2. Official copy of Diploma

3. Official Course Descriptions (in English) for all the courses listed on the transcript.

Good luck!


----------



## PeeVee (Feb 8, 2011)

consteng said:


> PeeVee said:
> 
> 
> > I have my UG from India and Master's from US. I am planning to apply for PE eam on Oklahoma and the State Board requires a credential evaluation by NCEES. When I checked the ncees website, it tells to pay the $400 before they tell you the documents needed for evaluation. I was jsut wondering what are the documents they usually ask for? If they ask for any document that my University do not provide, will they refulnd my $400?
> ...



Thank you so much!


----------



## HerrKaLeun (Feb 8, 2011)

consteng said:


> NCEES will need the following from your university: 1. Official Transcript
> 
> 2. Official copy of Diploma
> 
> ...


Actually all documents need to be in English and sent directly from your university. This can be a problem if your university is not in English.

They rejected my German degree as not equivalent for lack of social courses (Why would an engineer need math anyway, when you can "talk about it"??) and I heard that often is a problem. So you be prepared to negotiate with your state so they throw in your US master's degree. My state (WI) accepted that.

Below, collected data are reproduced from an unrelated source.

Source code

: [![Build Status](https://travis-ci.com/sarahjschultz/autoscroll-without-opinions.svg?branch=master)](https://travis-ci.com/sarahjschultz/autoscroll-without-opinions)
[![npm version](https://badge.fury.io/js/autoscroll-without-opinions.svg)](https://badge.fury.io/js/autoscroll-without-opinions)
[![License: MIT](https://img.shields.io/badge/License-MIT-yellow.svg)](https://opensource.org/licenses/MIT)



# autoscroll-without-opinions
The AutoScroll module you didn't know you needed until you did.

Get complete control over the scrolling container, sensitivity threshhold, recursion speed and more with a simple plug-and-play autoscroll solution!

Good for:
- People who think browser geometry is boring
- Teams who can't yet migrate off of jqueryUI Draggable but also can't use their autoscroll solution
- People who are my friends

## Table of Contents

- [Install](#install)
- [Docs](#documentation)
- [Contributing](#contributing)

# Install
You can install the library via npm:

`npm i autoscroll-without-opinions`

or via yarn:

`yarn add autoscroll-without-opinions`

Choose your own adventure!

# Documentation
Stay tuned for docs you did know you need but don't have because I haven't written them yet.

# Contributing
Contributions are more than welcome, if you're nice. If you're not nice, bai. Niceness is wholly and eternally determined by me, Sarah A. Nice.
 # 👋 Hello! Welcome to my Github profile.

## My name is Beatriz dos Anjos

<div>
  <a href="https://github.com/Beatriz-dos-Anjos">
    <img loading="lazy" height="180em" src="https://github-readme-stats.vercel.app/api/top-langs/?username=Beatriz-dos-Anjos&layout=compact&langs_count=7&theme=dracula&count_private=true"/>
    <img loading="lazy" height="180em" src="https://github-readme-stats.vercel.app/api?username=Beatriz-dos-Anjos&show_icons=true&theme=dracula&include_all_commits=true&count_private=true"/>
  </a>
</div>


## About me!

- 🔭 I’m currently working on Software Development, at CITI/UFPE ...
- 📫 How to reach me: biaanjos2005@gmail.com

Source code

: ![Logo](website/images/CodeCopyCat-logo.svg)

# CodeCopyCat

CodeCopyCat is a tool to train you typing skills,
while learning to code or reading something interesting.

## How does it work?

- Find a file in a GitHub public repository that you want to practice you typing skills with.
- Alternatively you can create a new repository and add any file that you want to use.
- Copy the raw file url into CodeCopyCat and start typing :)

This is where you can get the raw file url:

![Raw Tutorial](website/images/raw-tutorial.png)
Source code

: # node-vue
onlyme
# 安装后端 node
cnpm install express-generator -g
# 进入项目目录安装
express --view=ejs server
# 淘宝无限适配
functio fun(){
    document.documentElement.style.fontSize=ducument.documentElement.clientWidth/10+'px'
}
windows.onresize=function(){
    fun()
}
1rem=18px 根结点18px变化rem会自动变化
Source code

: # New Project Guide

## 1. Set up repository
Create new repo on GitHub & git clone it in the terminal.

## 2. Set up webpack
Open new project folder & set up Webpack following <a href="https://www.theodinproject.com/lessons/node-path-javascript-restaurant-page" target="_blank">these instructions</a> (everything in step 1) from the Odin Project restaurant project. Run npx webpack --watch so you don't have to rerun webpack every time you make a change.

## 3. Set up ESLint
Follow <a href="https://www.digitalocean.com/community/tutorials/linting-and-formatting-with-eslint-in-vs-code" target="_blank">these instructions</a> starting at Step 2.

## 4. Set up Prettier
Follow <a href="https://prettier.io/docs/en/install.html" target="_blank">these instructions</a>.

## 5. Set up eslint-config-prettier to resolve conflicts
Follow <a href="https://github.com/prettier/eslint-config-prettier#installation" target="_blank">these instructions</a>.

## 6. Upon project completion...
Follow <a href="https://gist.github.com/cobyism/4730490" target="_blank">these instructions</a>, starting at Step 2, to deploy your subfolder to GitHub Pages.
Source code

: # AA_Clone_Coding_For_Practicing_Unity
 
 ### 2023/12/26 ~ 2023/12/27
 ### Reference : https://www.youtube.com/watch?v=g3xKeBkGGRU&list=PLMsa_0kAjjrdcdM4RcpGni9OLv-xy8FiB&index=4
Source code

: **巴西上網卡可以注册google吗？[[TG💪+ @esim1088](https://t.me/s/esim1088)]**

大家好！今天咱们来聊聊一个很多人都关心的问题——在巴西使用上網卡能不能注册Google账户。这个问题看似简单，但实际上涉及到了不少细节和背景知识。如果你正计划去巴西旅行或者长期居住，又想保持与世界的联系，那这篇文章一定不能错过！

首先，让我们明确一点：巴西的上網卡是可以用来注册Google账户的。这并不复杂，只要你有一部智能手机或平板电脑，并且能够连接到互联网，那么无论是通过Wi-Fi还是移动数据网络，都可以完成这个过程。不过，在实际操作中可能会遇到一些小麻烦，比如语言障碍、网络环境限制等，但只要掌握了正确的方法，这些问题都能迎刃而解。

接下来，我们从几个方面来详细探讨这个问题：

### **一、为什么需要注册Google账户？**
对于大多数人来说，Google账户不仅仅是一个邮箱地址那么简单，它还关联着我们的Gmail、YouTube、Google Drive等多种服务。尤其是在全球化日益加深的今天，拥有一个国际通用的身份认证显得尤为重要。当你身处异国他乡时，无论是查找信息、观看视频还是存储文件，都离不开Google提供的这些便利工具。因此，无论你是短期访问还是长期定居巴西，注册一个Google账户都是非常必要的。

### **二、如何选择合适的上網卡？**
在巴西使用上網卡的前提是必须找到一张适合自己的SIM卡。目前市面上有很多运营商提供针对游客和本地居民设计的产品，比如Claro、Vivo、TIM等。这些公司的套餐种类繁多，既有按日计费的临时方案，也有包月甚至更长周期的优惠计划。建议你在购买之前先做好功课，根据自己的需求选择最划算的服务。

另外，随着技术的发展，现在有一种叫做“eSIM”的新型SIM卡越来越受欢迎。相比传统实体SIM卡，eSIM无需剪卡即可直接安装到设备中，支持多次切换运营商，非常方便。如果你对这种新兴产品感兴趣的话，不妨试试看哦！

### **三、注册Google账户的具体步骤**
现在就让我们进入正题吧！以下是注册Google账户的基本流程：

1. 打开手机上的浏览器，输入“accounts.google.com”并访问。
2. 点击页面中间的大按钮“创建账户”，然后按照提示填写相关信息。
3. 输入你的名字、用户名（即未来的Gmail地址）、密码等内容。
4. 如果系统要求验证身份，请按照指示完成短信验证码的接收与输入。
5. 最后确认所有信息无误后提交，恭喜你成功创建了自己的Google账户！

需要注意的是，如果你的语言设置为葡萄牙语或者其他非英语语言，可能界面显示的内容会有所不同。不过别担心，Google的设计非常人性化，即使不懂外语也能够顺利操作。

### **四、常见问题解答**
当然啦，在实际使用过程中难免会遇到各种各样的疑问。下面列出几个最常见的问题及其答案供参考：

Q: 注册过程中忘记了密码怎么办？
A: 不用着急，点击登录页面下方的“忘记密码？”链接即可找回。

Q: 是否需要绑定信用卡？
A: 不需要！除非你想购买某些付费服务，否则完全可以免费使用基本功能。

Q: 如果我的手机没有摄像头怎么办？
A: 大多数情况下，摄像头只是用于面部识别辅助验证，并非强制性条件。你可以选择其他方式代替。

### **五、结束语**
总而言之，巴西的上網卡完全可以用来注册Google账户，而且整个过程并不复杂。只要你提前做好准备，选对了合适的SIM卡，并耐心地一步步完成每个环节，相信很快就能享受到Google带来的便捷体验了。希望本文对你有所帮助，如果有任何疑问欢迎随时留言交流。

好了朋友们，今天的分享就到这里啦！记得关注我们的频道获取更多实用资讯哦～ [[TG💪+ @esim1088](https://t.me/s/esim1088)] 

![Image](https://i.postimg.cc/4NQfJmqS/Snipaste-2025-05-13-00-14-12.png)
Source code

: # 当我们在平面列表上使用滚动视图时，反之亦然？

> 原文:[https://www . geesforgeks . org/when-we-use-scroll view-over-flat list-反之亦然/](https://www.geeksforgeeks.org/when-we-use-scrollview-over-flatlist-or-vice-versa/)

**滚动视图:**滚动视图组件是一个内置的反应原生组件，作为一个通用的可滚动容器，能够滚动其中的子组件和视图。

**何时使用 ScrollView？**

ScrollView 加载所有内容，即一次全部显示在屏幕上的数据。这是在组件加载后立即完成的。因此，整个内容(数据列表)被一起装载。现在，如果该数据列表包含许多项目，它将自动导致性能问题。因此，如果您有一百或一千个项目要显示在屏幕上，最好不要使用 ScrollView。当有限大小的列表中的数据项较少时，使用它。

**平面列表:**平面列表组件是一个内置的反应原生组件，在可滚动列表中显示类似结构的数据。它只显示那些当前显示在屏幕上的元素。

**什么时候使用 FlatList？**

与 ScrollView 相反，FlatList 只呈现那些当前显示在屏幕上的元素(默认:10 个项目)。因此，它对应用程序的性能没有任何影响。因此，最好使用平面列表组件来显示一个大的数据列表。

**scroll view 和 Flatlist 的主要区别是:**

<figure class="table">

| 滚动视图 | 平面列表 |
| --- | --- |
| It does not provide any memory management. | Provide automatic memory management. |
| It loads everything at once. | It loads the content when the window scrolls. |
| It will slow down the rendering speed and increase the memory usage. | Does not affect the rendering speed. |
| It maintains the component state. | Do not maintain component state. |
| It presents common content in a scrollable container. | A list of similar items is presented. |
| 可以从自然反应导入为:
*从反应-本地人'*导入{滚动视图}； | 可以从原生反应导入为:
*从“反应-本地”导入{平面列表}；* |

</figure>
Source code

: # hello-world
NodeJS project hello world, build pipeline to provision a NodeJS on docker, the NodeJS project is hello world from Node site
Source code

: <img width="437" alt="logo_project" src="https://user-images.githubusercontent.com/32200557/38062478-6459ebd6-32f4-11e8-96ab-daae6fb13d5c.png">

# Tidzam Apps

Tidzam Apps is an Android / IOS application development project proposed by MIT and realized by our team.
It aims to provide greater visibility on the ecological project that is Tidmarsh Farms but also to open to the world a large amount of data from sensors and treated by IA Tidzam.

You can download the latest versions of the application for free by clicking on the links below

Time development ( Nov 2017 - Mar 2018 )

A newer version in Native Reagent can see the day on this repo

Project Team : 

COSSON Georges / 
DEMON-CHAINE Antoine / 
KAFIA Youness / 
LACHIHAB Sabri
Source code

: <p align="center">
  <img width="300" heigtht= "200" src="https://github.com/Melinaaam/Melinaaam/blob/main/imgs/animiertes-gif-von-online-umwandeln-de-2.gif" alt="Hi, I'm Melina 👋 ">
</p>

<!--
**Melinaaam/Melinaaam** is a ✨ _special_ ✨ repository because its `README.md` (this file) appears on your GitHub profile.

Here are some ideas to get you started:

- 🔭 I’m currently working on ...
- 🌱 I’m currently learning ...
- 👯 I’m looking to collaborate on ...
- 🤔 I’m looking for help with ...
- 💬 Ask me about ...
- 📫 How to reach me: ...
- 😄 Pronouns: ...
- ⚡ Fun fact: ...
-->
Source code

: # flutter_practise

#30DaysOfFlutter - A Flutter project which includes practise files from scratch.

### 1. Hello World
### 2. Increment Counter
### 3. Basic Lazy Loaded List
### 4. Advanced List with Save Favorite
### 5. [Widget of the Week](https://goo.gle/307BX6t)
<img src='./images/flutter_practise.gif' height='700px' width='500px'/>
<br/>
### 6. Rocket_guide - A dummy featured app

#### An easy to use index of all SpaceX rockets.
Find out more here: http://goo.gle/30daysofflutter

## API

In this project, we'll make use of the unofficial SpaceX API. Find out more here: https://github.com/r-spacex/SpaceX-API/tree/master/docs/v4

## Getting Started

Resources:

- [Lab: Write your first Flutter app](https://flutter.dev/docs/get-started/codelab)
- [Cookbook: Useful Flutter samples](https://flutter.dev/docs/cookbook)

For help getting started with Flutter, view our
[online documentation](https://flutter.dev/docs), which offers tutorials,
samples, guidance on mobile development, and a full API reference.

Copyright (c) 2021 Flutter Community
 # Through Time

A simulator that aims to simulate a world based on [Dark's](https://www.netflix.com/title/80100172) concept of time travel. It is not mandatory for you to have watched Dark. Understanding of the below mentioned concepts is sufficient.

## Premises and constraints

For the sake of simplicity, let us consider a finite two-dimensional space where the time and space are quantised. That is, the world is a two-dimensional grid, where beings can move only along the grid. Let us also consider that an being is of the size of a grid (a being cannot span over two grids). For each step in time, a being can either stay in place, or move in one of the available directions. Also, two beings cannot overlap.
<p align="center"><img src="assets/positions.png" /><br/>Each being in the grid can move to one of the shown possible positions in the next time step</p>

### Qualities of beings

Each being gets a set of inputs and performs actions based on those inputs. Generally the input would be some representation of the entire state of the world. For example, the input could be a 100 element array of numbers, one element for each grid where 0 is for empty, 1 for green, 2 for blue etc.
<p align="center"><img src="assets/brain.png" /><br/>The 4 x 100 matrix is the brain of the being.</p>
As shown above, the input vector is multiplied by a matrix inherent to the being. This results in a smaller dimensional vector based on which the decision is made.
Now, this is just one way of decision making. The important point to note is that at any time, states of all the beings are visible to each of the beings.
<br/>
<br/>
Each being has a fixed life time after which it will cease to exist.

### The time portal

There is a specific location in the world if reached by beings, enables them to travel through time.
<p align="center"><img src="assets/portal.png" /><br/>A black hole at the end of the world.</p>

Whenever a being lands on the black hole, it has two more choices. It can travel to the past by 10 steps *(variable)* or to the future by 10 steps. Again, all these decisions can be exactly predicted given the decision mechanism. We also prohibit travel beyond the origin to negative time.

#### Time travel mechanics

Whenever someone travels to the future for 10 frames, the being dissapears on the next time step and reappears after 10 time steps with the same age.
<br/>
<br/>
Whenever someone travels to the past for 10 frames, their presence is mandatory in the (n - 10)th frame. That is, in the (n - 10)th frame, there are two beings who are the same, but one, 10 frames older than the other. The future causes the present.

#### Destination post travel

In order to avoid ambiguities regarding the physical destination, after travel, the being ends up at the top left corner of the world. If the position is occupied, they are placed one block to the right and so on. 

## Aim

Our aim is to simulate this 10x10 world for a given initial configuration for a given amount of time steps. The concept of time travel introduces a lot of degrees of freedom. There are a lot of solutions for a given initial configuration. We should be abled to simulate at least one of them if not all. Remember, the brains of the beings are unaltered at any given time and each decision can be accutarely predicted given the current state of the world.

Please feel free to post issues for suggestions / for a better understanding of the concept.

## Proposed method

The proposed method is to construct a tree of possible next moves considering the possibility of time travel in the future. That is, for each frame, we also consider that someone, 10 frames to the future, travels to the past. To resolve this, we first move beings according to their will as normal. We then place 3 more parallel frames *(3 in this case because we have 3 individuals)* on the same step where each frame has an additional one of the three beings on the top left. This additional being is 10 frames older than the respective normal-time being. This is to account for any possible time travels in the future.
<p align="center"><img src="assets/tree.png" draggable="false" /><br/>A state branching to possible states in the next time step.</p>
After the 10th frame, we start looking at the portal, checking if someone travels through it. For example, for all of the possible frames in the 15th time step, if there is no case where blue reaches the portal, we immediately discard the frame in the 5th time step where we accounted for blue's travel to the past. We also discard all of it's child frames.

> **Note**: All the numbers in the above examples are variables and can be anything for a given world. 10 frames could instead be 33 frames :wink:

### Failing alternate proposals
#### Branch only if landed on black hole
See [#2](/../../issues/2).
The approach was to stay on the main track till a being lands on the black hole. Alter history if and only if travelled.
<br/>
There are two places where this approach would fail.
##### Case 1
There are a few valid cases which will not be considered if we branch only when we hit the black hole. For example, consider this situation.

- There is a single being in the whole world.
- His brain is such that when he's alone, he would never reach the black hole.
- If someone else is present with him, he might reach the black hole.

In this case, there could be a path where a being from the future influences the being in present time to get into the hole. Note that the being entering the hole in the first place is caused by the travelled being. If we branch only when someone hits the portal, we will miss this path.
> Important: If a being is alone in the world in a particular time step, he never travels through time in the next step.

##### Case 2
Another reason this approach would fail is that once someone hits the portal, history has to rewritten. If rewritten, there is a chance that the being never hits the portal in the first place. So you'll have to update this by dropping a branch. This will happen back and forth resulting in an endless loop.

Depending on the state board rules they either only accept ABET or NCEES approved ones, or they determine what equivalent is (like in my case). this is a common problem for many foreigners since ABET mainly is for undergraduate degrees. Even if you got a Master's from a school that has ABET undergraduate programs. Minnesota accepts Master's degrees if the university jsut has an ABET accredited program. Unfortunately not all states are like that.


----------



## schok108 (Mar 3, 2011)

PEEVEE,

My case is very similar to yours. Would you mind sharing your experience?

Thanks.


----------



## Jonjo (Mar 5, 2011)

PeeVee said:


> I have my UG from India and Master's from US. I am planning to apply for PE eam on Oklahoma and the State Board requires a credential evaluation by NCEES. When I checked the ncees website, it tells to pay the $400 before they tell you the documents needed for evaluation. I was jsut wondering what are the documents they usually ask for? If they ask for any document that my University do not provide, will they refulnd my $400?
> Anyways, if anybody did it already can you please let me know what are the documents they asked for? I expect the Transcript and Syllabus. Do they ask anything else??
> 
> Thanks


PeeVee , same situation for me two years ago but , I assure you...... worth it ! . I start from scrash , first F.E and then P.E.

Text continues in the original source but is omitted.